> **About this task**
Return every entry below word for word and leave out any picture.

★ ★ ★

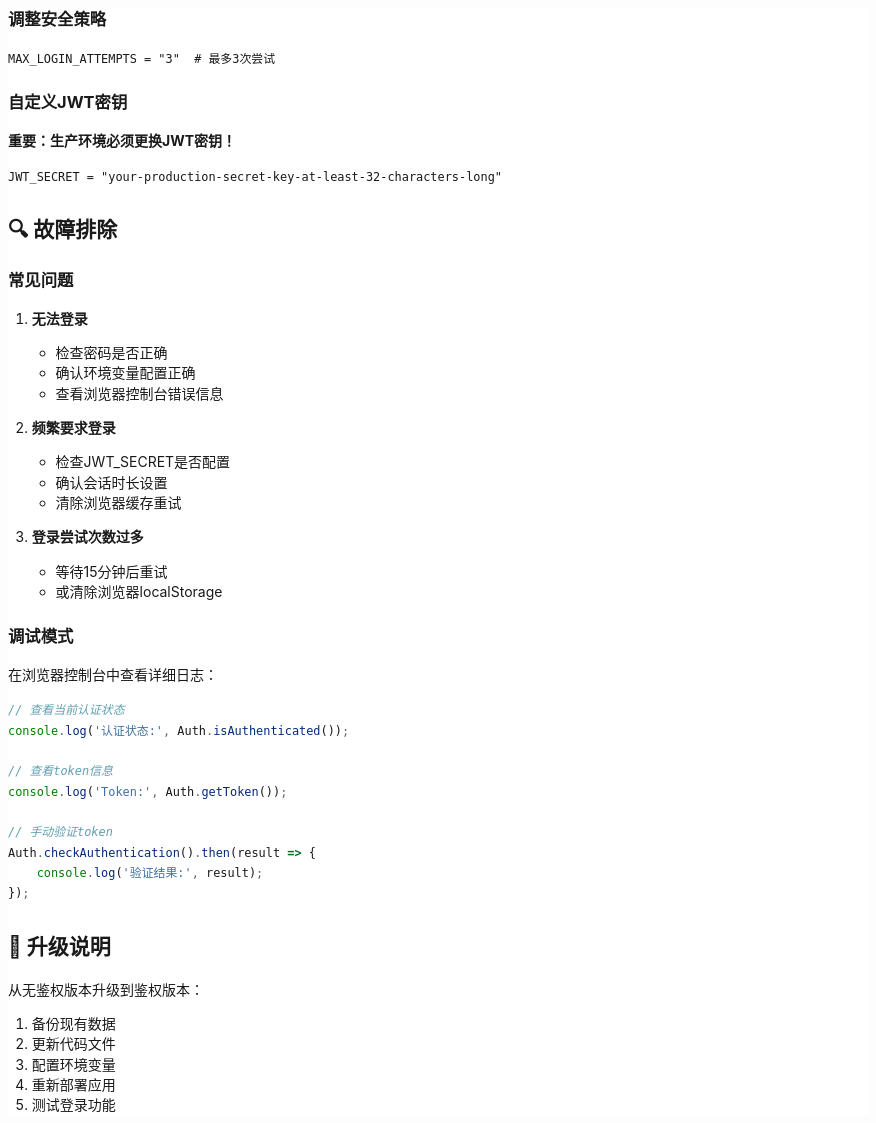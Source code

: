 ### 调整安全策略

```
MAX_LOGIN_ATTEMPTS = "3"  # 最多3次尝试
```

### 自定义JWT密钥

**重要：生产环境必须更换JWT密钥！**

```
JWT_SECRET = "your-production-secret-key-at-least-32-characters-long"
```

## 🔍 故障排除

### 常见问题

1. **无法登录**
   - 检查密码是否正确
   - 确认环境变量配置正确
   - 查看浏览器控制台错误信息

2. **频繁要求登录**
   - 检查JWT_SECRET是否配置
   - 确认会话时长设置
   - 清除浏览器缓存重试

3. **登录尝试次数过多**
   - 等待15分钟后重试
   - 或清除浏览器localStorage

### 调试模式

在浏览器控制台中查看详细日志：

```javascript
// 查看当前认证状态
console.log('认证状态:', Auth.isAuthenticated());

// 查看token信息
console.log('Token:', Auth.getToken());

// 手动验证token
Auth.checkAuthentication().then(result => {
    console.log('验证结果:', result);
});
```

## 🔄 升级说明

从无鉴权版本升级到鉴权版本：

1. 备份现有数据
2. 更新代码文件
3. 配置环境变量
4. 重新部署应用
5. 测试登录功能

★ ★ ★

> **Output below**
Source code

: ### 调整安全策略

```
MAX_LOGIN_ATTEMPTS = "3"  # 最多3次尝试
```

### 自定义JWT密钥

**重要：生产环境必须更换JWT密钥！**

```
JWT_SECRET = "your-production-secret-key-at-least-32-characters-long"
```

## 🔍 故障排除

### 常见问题

1. **无法登录**
   - 检查密码是否正确
   - 确认环境变量配置正确
   - 查看浏览器控制台错误信息

2. **频繁要求登录**
   - 检查JWT_SECRET是否配置
   - 确认会话时长设置
   - 清除浏览器缓存重试

3. **登录尝试次数过多**
   - 等待15分钟后重试
   - 或清除浏览器localStorage

### 调试模式

在浏览器控制台中查看详细日志：

```javascript
// 查看当前认证状态
console.log('认证状态:', Auth.isAuthenticated());

// 查看token信息
console.log('Token:', Auth.getToken());

// 手动验证token
Auth.checkAuthentication().then(result => {
    console.log('验证结果:', result);
});
```

## 🔄 升级说明

从无鉴权版本升级到鉴权版本：

1. 备份现有数据
2. 更新代码文件
3. 配置环境变量
4. 重新部署应用
5. 测试登录功能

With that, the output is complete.